An alternative to tissue biopsy is a liquid biopsy, which involves analyzing a blood sample for circulating tumor DNA (ctDNA). This method can detect fragments of DNA shed by cancer cells into the bloodstream. Liquid biopsies are often used when a traditional tissue biopsy is not feasible due to the tumor’s location or the patient’s health status. It is also used to monitor for new mutations during treatment. The results from either a tissue or liquid biopsy provide information about the genetic profile of the cancer.
Targeted Therapy for EGFR-Positive Cancers
Identifying an EGFR gene mutation allows for a specialized treatment approach known as targeted therapy. Unlike traditional chemotherapy, which broadly attacks rapidly dividing cells, targeted therapies are designed to specifically interfere with the molecular pathways that drive cancer growth. These treatments leverage the unique genetic characteristics of the tumor.
Tyrosine Kinase Inhibitors (TKIs) are the cornerstone of targeted therapy for EGFR-positive cancers. TKIs work by blocking the signaling pathways initiated by the mutated EGFR protein. By binding to the active site of the EGFR receptor, TKIs prevent the constant “on” signal that promotes uncontrolled cell division. This action halts the growth and spread of cancer cells while minimizing damage to healthy cells.

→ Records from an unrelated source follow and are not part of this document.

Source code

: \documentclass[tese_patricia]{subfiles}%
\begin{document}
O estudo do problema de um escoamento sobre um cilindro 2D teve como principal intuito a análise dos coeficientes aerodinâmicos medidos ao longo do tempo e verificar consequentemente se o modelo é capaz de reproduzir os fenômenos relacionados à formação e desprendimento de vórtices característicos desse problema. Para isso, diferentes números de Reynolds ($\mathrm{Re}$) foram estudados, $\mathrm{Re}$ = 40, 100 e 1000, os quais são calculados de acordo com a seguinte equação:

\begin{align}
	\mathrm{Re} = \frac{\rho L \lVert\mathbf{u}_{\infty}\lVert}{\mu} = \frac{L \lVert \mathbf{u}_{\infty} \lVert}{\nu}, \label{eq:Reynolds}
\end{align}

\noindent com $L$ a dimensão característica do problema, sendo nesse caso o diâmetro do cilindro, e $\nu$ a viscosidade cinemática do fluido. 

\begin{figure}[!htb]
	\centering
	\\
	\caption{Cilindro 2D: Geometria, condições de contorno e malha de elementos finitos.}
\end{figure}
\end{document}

TKIs have progressed through several generations, each offering advancements in efficacy and specificity. First-generation TKIs, such as gefitinib and erlotinib, were among the initial drugs used to treat EGFR-positive NSCLC. Second-generation TKIs, including afatinib and dacomitinib, were developed to provide more potent and irreversible inhibition of the EGFR protein. More recently, third-generation TKIs like osimertinib have emerged, offering improved effectiveness and the ability to overcome resistance mechanisms that can develop over time. These targeted drugs represent a personalized medicine strategy, tailoring treatment directly to the genetic makeup of an individual’s cancer.
Acquired Resistance to Treatment
While targeted therapies for EGFR-positive cancers can be highly effective, cancer cells often evolve, leading to a phenomenon known as acquired resistance. The initial treatment becomes less effective as the cancer adapts and finds new ways to grow. This resistance develops because the cancer cells acquire additional genetic mutations that circumvent the drug’s mechanism of action.
The most common mechanism of acquired resistance to first and second-generation EGFR TKIs is the T790M mutation in exon 20 of the EGFR gene. This mutation alters the binding site of the TKI, preventing the drug from effectively attaching to and inhibiting the EGFR protein. When treatment resistance is suspected, further molecular testing, often through a liquid biopsy, identifies any new mutations that have emerged. Detecting mutations like T790M helps guide subsequent treatment decisions, allowing for the selection of next-generation TKIs designed to overcome these new resistance mechanisms.